Lauren Lyster (born October 13, 1981) is an American journalist who formerly presented Capital Account on RT and Yahoo! Finance's Hot Stock Minute. She also worked for CBS News and ABC News and now is a reporter for KTLA in Los Angeles.

==Biography==
Lyster was born in Irvine, California. She graduated with a bachelor's degree in journalism, with a double major in gender studies, from the Medill School of Journalism at Northwestern University. During that time she focused on miscarriages of justice (particularly on false convictions for murder) under the auspices of the Medill Innocence Project.

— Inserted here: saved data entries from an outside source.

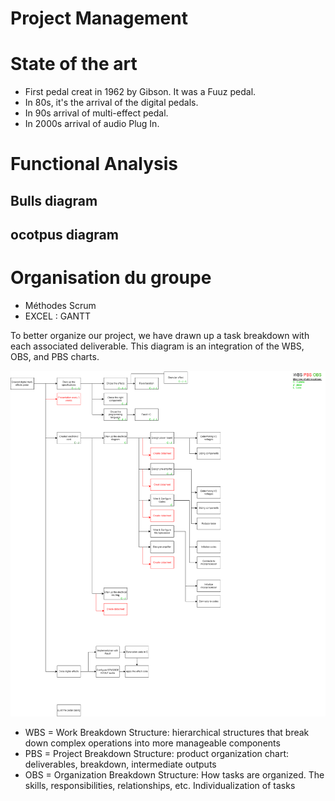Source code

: # Project Management



# State of the art

- First pedal creat in 1962 by Gibson. It was a Fuuz pedal.
- In 80s, it's the arrival of the digital pedals.
- In 90s arrival of multi-effect pedal.
- In 2000s arrival of audio Plug In. 

# Functional Analysis
## Bulls diagram
## ocotpus diagram

# Organisation du groupe 
- Méthodes Scrum
- EXCEL : GANTT

To better organize our project, we have drawn up a task breakdown with each associated deliverable. This diagram is an integration of the WBS, OBS, and PBS charts.

<img src="https://github.com/lucacros/2324_Projet2A_PedaleGuitare/blob/Hardware-Section/img/project_structure.png" alt="WBS/OBS/PBS" width="1000" />

- WBS = Work Breakdown Structure: hierarchical structures that break down complex operations into more manageable components
- PBS = Project Breakdown Structure: product organization chart: deliverables, breakdown, intermediate outputs
- OBS = Organization Breakdown Structure: How tasks are organized. The skills, responsibilities, relationships, etc. Individualization of tasks

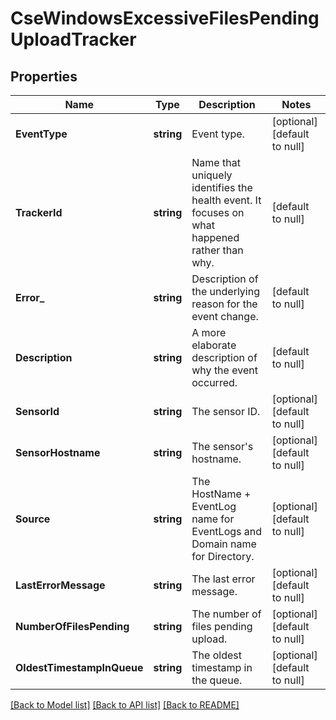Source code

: # CseWindowsExcessiveFilesPendingUploadTracker

## Properties
Name | Type | Description | Notes
------------ | ------------- | ------------- | -------------
**EventType** | **string** | Event type. | [optional] [default to null]
**TrackerId** | **string** | Name that uniquely identifies the health event. It focuses on what happened rather than why. | [default to null]
**Error_** | **string** | Description of the underlying reason for the event change. | [default to null]
**Description** | **string** | A more elaborate description of why the event occurred. | [default to null]
**SensorId** | **string** | The sensor ID. | [optional] [default to null]
**SensorHostname** | **string** | The sensor&#x27;s hostname. | [optional] [default to null]
**Source** | **string** | The HostName + EventLog name for EventLogs and Domain name for Directory. | [optional] [default to null]
**LastErrorMessage** | **string** | The last error message. | [optional] [default to null]
**NumberOfFilesPending** | **string** | The number of files pending upload. | [optional] [default to null]
**OldestTimestampInQueue** | **string** | The oldest timestamp in the queue. | [optional] [default to null]

[[Back to Model list]](../README.md#documentation-for-models) [[Back to API list]](../README.md#documentation-for-api-endpoints) [[Back to README]](../README.md)

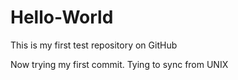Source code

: Hello-World
===========

This is my first test repository on GitHub

Now trying my first commit. Tying to sync from UNIX
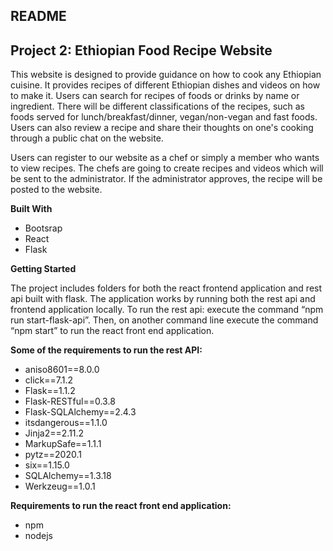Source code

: 
## README

## Project 2: Ethiopian Food Recipe Website

This website is designed to provide guidance on how to cook any Ethiopian cuisine.  It provides recipes of different Ethiopian dishes and videos on how to make it. Users can search for recipes of foods or drinks by name or ingredient. There will be different classifications of the recipes, such as foods served for lunch/breakfast/dinner, vegan/non-vegan and fast foods. Users can also review a recipe and share their thoughts on one's cooking through a public chat on the website.

Users can register to our website as a chef or simply a member who wants to view recipes. The chefs are going to create recipes and videos which will be sent to the administrator. If the administrator approves, the recipe will be posted to the website.

**Built With**
* Bootsrap
*  React
*  Flask

**Getting Started**

The project includes folders for both the react frontend application and rest api built with flask.
The application works by running both the rest api and frontend application locally. To run the rest api: execute the command “npm run start-flask-api”. Then, on another command line execute the command “npm start” to run the react front end application.

**Some of the requirements to run the rest API:**
* aniso8601==8.0.0
*  click==7.1.2
*  Flask==1.1.2
*  Flask-RESTful==0.3.8
*  Flask-SQLAlchemy==2.4.3
*  itsdangerous==1.1.0
*  Jinja2==2.11.2
*  MarkupSafe==1.1.1
*  pytz==2020.1
*  six==1.15.0
*  SQLAlchemy==1.3.18
*  Werkzeug==1.0.1

**Requirements to run the react front end application:**
*  npm
*  nodejs
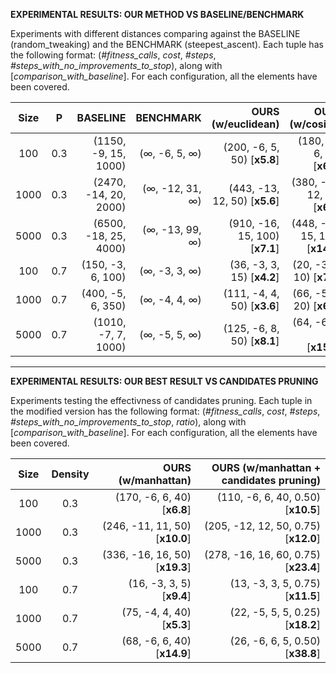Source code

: **EXPERIMENTAL RESULTS: OUR METHOD VS BASELINE/BENCHMARK**

Experiments with different distances comparing against the BASELINE (random_tweaking) and the BENCHMARK (steepest_ascent). Each tuple has the following format: (*#fitness_calls*, *cost*, *#steps*, *#steps_with_no_improvements_to_stop*), along with [*comparison_with_baseline*]. For each configuration, all the elements have been covered.

| Size | P       | BASELINE              | BENCHMARK                      | OURS (w/euclidean)             | OURS (w/cosine)                 | OURS (w/manhattan)             |
|:----:|:-------:|----------------------:|-------------------------------:|-------------------------------:|--------------------------------:|-------------------------------:|
| 100  | 0.3     | (1150, -9, 15, 1000)  | ($\infty$, -6, 5, $\infty$)    | (200, -6, 5, 50) [**x5.8**]    | (180, -6, 6, 50) [**x6.4**]     | (170, -6, 6, 40) [**x6.8**]    |
| 1000 | 0.3     | (2470, -14, 20, 2000) | ($\infty$, -12, 31, $\infty$)  | (443, -13, 12, 50) [**x5.6**]  | (380, -12, 12, 50) [**x6.5**]   | (246, -11, 11, 50) [**x10.0**] |
| 5000 | 0.3     | (6500, -18, 25, 4000) | ($\infty$, -13, 99, $\infty$)  | (910, -16, 15, 100) [**x7.1**] | (448, -15, 15, 100) [**x14.5**] | (336, -16, 16, 50) [**x19.3**] |
| 100  | 0.7     | (150, -3, 6, 100)     | ($\infty$, -3, 3, $\infty$)    | (36, -3, 3, 15) [**x4.2**]     | (20, -3, 3, 10) [**x7.5**]      | (16, -3, 3, 5) [**x9.4**]      |
| 1000 | 0.7     | (400, -5, 6, 350)     | ($\infty$, -4, 4, $\infty$)    | (111, -4, 4, 50) [**x3.6**]    | (66, -5, 5, 20) [**x6.1**]      | (75, -4, 4, 40) [**x5.3**]     |
| 5000 | 0.7     | (1010, -7, 7, 1000)   | ($\infty$, -5, 5, $\infty$)    | (125, -6, 8, 50) [**x8.1**]    | (64, -6, 6, 20) [**x15.8**]     | (68, -6, 6, 40) [**x14.9**]    |

---

**EXPERIMENTAL RESULTS: OUR BEST RESULT VS CANDIDATES PRUNING**

Experiments testing the effectivness of candidates pruning. Each tuple in the modified version has the following format: (*#fitness_calls*, *cost*, *#steps*, *#steps_with_no_improvements_to_stop*, *ratio*), along with [*comparison_with_baseline*]. For each configuration, all the elements have been covered.


| Size | Density | OURS (w/manhattan)             | OURS (w/manhattan + candidates pruning) |
|:----:|:-------:|-------------------------------:|----------------------------------------:|
| 100  | 0.3     | (170, -6, 6, 40) [**x6.8**]    | (110, -6, 6, 40, 0.50) [**x10.5**]      |
| 1000 | 0.3     | (246, -11, 11, 50) [**x10.0**] | (205, -12, 12, 50, 0.75) [**x12.0**]    |
| 5000 | 0.3     | (336, -16, 16, 50) [**x19.3**] | (278, -16, 16, 60, 0.75) [**x23.4**]    |
| 100  | 0.7     | (16, -3, 3, 5) [**x9.4**]      | (13, -3, 3, 5, 0.75) [**x11.5**]        |
| 1000 | 0.7     | (75, -4, 4, 40) [**x5.3**]     | (22, -5, 5, 5, 0.25) [**x18.2**]        |
| 5000 | 0.7     | (68, -6, 6, 40) [**x14.9**]    | (26, -6, 6, 5, 0.50) [**x38.8**]        |
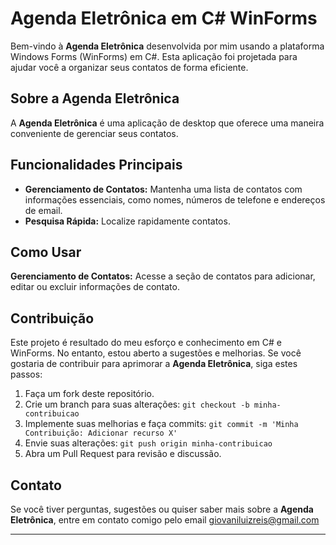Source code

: # Agenda Eletrônica em C# WinForms

Bem-vindo à **Agenda Eletrônica** desenvolvida por mim usando a plataforma Windows Forms (WinForms) em C#. Esta aplicação foi projetada para ajudar você a organizar seus contatos de forma eficiente.

## Sobre a Agenda Eletrônica

A **Agenda Eletrônica** é uma aplicação de desktop que oferece uma maneira conveniente de gerenciar seus contatos.

## Funcionalidades Principais

- **Gerenciamento de Contatos:** Mantenha uma lista de contatos com informações essenciais, como nomes, números de telefone e endereços de email.
- **Pesquisa Rápida:** Localize rapidamente contatos.
  
## Como Usar

**Gerenciamento de Contatos:** Acesse a seção de contatos para adicionar, editar ou excluir informações de contato.

## Contribuição

Este projeto é resultado do meu esforço e conhecimento em C# e WinForms. No entanto, estou aberto a sugestões e melhorias. Se você gostaria de contribuir para aprimorar a **Agenda Eletrônica**, siga estes passos:

1. Faça um fork deste repositório.
2. Crie um branch para suas alterações: `git checkout -b minha-contribuicao`
3. Implemente suas melhorias e faça commits: `git commit -m 'Minha Contribuição: Adicionar recurso X'`
4. Envie suas alterações: `git push origin minha-contribuicao`
5. Abra um Pull Request para revisão e discussão.

## Contato

Se você tiver perguntas, sugestões ou quiser saber mais sobre a **Agenda Eletrônica**, entre em contato comigo pelo email giovaniluizreis@gmail.com

---
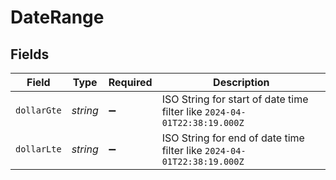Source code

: # DateRange


## Fields

| Field                                                                    | Type                                                                     | Required                                                                 | Description                                                              |
| ------------------------------------------------------------------------ | ------------------------------------------------------------------------ | ------------------------------------------------------------------------ | ------------------------------------------------------------------------ |
| `dollarGte`                                                              | *string*                                                                 | :heavy_minus_sign:                                                       | ISO String for start of date time filter like `2024-04-01T22:38:19.000Z` |
| `dollarLte`                                                              | *string*                                                                 | :heavy_minus_sign:                                                       | ISO String for end of date time filter like `2024-04-01T22:38:19.000Z`   |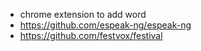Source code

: - chrome extension to add word
- https://github.com/espeak-ng/espeak-ng
- https://github.com/festvox/festival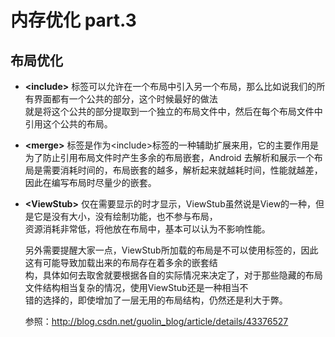 #   内存优化 part.3
##  布局优化
*   **<include\>** 标签可以允许在一个布局中引入另一个布局，那么比如说我们的所有界面都有一个公共的部分，这个时候最好的做法  
    就是将这个公共的部分提取到一个独立的布局文件中，然后在每个布局文件中引用这个公共的布局。
    
*   **<merge\>** 标签是作为<include\>标签的一种辅助扩展来用，它的主要作用是为了防止引用布局文件时产生多余的布局嵌套，Android 
    去解析和展示一个布局是需要消耗时间的，布局嵌套的越多，解析起来就越耗时间，性能就越差，因此在编写布局时尽量少的嵌套。
    
*   **<ViewStub\>** 仅在需要显示的时才显示，ViewStub虽然说是View的一种，但是它是没有大小，没有绘制功能，也不参与布局，     
    资源消耗非常低，将他放在布局中，基本可以认为不影响性能。
    
    另外需要提醒大家一点，ViewStub所加载的布局是不可以使用<merge>标签的，因此这有可能导致加载出来的布局存在着多余的嵌套结      
    构，具体如何去取舍就要根据各自的实际情况来决定了，对于那些隐藏的布局文件结构相当复杂的情况，使用ViewStub还是一种相当不     
    错的选择的，即使增加了一层无用的布局结构，仍然还是利大于弊。
    
    参照：http://blog.csdn.net/guolin_blog/article/details/43376527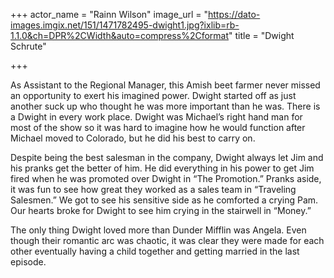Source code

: +++
actor_name = "Rainn Wilson"
image_url = "https://dato-images.imgix.net/151/1471782495-dwight1.jpg?ixlib=rb-1.1.0&ch=DPR%2CWidth&auto=compress%2Cformat"
title = "Dwight Schrute"

+++

As Assistant to the Regional Manager, this Amish beet farmer never missed an opportunity to exert his imagined power. Dwight started off as just another suck up who thought he was more important than he was. There is a Dwight in every work place. Dwight was Michael’s right hand man for most of the show so it was hard to imagine how he would function after Michael moved to Colorado, but he did his best to carry on.

Despite being the best salesman in the company, Dwight always let Jim and his pranks get the better of him. He did everything in his power to get Jim fired when he was promoted over Dwight in “The Promotion.” Pranks aside, it was fun to see how great they worked as a sales team in “Traveling Salesmen.” We got to see his sensitive side as he comforted a crying Pam. Our hearts broke for Dwight to see him crying in the stairwell in “Money.”

The only thing Dwight loved more than Dunder Mifflin was Angela. Even though their romantic arc was chaotic, it was clear they were made for each other eventually having a child together and getting married in the last episode.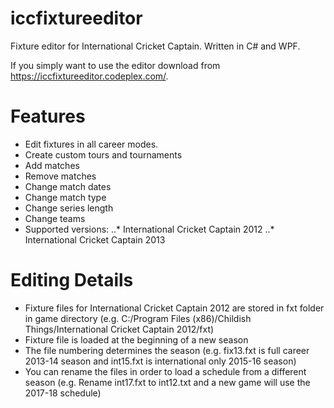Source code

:iccfixtureeditor
================

Fixture editor for International Cricket Captain. Written in C# and WPF. 

If you simply want to use the editor download from https://iccfixtureeditor.codeplex.com/.

Features
========
* Edit fixtures in all career modes.
* Create custom tours and tournaments
* Add matches
* Remove matches
* Change match dates
* Change match type
* Change series length
* Change teams
* Supported versions:
..* International Cricket Captain 2012
..* International Cricket Captain 2013
        
Editing Details
===============
* Fixture files for International Cricket Captain 2012 are stored in fxt folder in game directory (e.g. C:/Program Files (x86)/Childish Things/International Cricket Captain 2012/fxt)
* Fixture file is loaded at the beginning of a new season
* The file numbering determines the season (e.g. fix13.fxt is full career 2013-14 season and int15.fxt is international only 2015-16 season)
* You can rename the files in order to load a schedule from a different season (e.g. Rename int17.fxt to int12.txt and a new game will use the 2017-18 schedule)
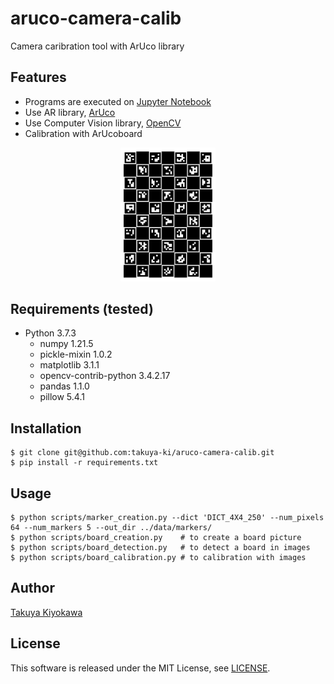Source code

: # aruco-camera-calib

Camera caribration tool with ArUco library

## Features

- Programs are executed on [Jupyter Notebook](https://jupyter.org/)
- Use AR library, [ArUco](https://www.uco.es/investiga/grupos/ava/node/26)
- Use Computer Vision library, [OpenCV](https://opencv.org/)
- Calibration with ArUcoboard

<div align="center">
    <img src="board/sample_board.png", width="30%">
</div>

## Requirements (tested)

- Python 3.7.3
  - numpy 1.21.5
  - pickle-mixin 1.0.2
  - matplotlib 3.1.1
  - opencv-contrib-python 3.4.2.17
  - pandas 1.1.0
  - pillow 5.4.1

## Installation

    $ git clone git@github.com:takuya-ki/aruco-camera-calib.git
    $ pip install -r requirements.txt

## Usage

    $ python scripts/marker_creation.py --dict 'DICT_4X4_250' --num_pixels 64 --num_markers 5 --out_dir ../data/markers/
    $ python scripts/board_creation.py    # to create a board picture
    $ python scripts/board_detection.py   # to detect a board in images
    $ python scripts/board_calibration.py # to calibration with images

## Author

[Takuya Kiyokawa](https://takuya-ki.github.io/)

## License

This software is released under the MIT License, see [LICENSE](./LICENSE).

She entered the sphere of journalism after a career in the financial services industry, having been a senior equity analyst covering the retail sector at Tiburon Research Group in San Francisco. She then worked as a video host and correspondent for Yahoo Finance where she anchored a live daily show on the Nasdaq. She then worked as a correspondent and morning anchor at CBS News in New York before moving to Los Angeles where she worked for ABC News reporting for Good Morning America and ABC World News Tonight. She covered national news stories including the 2016 Orlando Pulse nightclub terror attack, Hurricane Matthew in Florida, wildfires in Southern California, tornadoes in Texas, the 2016 Brussels terror attack, the 2015 San Bernardino terror attack, and the 2016 Democratic National Convention.

==Personal life==
Since 2018, she has been married to reporter Carter Evans, ex-husband of KTLA weekend anchor Courtney Friel.